Michael Watson  (born 15 March 1965) is a British former professional boxer who competed from 1984 to 1991. He held the Commonwealth middleweight title from 1989 to 1991, and challenged three times for a world title between 1990 and 1991. Watson's career was cut short as a result of near-fatal injury sustained during a loss to Chris Eubank for the WBO super-middleweight title in 1991.

Amateur career
Watson took up boxing at the age of fourteen at the Crown and Manor boxing club, where he proved to be a quick learner, winning an under-71 kg London Schools title in 1980.

He had an impressive 20–2 record at the Crown and Manor Club.

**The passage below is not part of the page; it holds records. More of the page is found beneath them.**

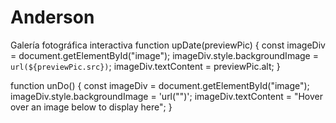 # Anderson
Galería fotográfica interactiva
function upDate(previewPic) {
    const imageDiv = document.getElementById("image");
    imageDiv.style.backgroundImage = `url(${previewPic.src})`;
    imageDiv.textContent = previewPic.alt;
  }
  
  function unDo() {
    const imageDiv = document.getElementById("image");
    imageDiv.style.backgroundImage = 'url("")';
    imageDiv.textContent = "Hover over an image below to display here";
  }

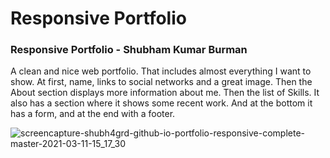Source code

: # Responsive Portfolio
### Responsive Portfolio - Shubham Kumar Burman
A clean and nice web portfolio. That includes almost everything I want to show. At first, name, links to social networks and a great image. Then the About section displays more information about me. Then the list of Skills. It also has a section where it shows some recent work. And at the bottom it has a form, and at the end with a footer.

![screencapture-shubh4grd-github-io-portfolio-responsive-complete-master-2021-03-11-15_17_30](https://user-images.githubusercontent.com/71748600/110768597-601d7c00-827d-11eb-9482-fcbc100b43d1.png)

He transferred to the Colvestone Boxing Club where he trained and sparred for over a year with Kirkland Laing, Dennis Andries, and Darren Dyer. He entered the 1983/84 Nationals at under 75 kg and won the title. On his 19th birthday he fought John Beckles during the 1984 London ABAs, both being national champions. Watson, initially seen as the underdog, won the fight in just over 30 seconds, and was seen as a hope for a boxing medal at the 1984 Los Angeles Olympic Games. However, his place on the Olympic team was taken by Liverpool's Brian Schumacher.

Professional career
Watson's professional career lasted from 1984 to 1991. The highlight was his May 1989 victory over Nigel Benn to secure the British Commonwealth middleweight title. This led to a world title clash with Jamaican Mike McCallum, who defeated Watson by a knockout in the eleventh round.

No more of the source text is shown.